TASK TO COMPLETE:
Once the data has been read, print it back in full, exactly.
++++++++
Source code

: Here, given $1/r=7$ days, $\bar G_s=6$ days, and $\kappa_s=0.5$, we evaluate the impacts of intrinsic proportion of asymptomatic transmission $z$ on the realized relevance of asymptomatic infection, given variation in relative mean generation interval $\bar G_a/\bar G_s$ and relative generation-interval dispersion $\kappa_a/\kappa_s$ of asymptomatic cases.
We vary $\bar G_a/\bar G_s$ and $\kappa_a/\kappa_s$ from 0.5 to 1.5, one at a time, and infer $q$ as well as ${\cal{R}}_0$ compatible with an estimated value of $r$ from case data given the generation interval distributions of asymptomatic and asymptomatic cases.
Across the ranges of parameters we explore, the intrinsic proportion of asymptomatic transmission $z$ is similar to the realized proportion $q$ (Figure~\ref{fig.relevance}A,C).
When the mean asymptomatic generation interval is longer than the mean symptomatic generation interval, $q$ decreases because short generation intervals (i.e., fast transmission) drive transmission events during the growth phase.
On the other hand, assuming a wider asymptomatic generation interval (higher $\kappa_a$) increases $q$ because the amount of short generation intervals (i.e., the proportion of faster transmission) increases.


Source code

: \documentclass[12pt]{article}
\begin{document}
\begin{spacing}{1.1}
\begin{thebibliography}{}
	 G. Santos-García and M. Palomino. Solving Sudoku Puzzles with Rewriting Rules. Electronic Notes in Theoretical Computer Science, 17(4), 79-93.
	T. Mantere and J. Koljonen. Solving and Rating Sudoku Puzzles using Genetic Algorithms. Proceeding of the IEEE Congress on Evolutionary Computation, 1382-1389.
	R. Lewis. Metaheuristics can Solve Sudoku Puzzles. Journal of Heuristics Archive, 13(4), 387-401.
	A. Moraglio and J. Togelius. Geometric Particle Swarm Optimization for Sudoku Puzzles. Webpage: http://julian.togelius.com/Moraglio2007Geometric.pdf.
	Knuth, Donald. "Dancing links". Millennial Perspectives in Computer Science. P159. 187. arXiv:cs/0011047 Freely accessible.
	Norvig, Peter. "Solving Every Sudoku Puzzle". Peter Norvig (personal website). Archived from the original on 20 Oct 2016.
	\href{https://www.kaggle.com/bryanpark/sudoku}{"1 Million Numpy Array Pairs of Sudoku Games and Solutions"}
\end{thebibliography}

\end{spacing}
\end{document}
++++++++
OUTPUT BELOW:
Source code

: Here, given $1/r=7$ days, $\bar G_s=6$ days, and $\kappa_s=0.5$, we evaluate the impacts of intrinsic proportion of asymptomatic transmission $z$ on the realized relevance of asymptomatic infection, given variation in relative mean generation interval $\bar G_a/\bar G_s$ and relative generation-interval dispersion $\kappa_a/\kappa_s$ of asymptomatic cases.
We vary $\bar G_a/\bar G_s$ and $\kappa_a/\kappa_s$ from 0.5 to 1.5, one at a time, and infer $q$ as well as ${\cal{R}}_0$ compatible with an estimated value of $r$ from case data given the generation interval distributions of asymptomatic and asymptomatic cases.
Across the ranges of parameters we explore, the intrinsic proportion of asymptomatic transmission $z$ is similar to the realized proportion $q$ (Figure~\ref{fig.relevance}A,C).
When the mean asymptomatic generation interval is longer than the mean symptomatic generation interval, $q$ decreases because short generation intervals (i.e., fast transmission) drive transmission events during the growth phase.
On the other hand, assuming a wider asymptomatic generation interval (higher $\kappa_a$) increases $q$ because the amount of short generation intervals (i.e., the proportion of faster transmission) increases.


Source code

: \documentclass[12pt]{article}
\begin{document}
\begin{spacing}{1.1}
\begin{thebibliography}{}
	 G. Santos-García and M. Palomino. Solving Sudoku Puzzles with Rewriting Rules. Electronic Notes in Theoretical Computer Science, 17(4), 79-93.
	T. Mantere and J. Koljonen. Solving and Rating Sudoku Puzzles using Genetic Algorithms. Proceeding of the IEEE Congress on Evolutionary Computation, 1382-1389.
	R. Lewis. Metaheuristics can Solve Sudoku Puzzles. Journal of Heuristics Archive, 13(4), 387-401.
	A. Moraglio and J. Togelius. Geometric Particle Swarm Optimization for Sudoku Puzzles. Webpage: http://julian.togelius.com/Moraglio2007Geometric.pdf.
	Knuth, Donald. "Dancing links". Millennial Perspectives in Computer Science. P159. 187. arXiv:cs/0011047 Freely accessible.
	Norvig, Peter. "Solving Every Sudoku Puzzle". Peter Norvig (personal website). Archived from the original on 20 Oct 2016.
	\href{https://www.kaggle.com/bryanpark/sudoku}{"1 Million Numpy Array Pairs of Sudoku Games and Solutions"}
\end{thebibliography}

\end{spacing}
\end{document}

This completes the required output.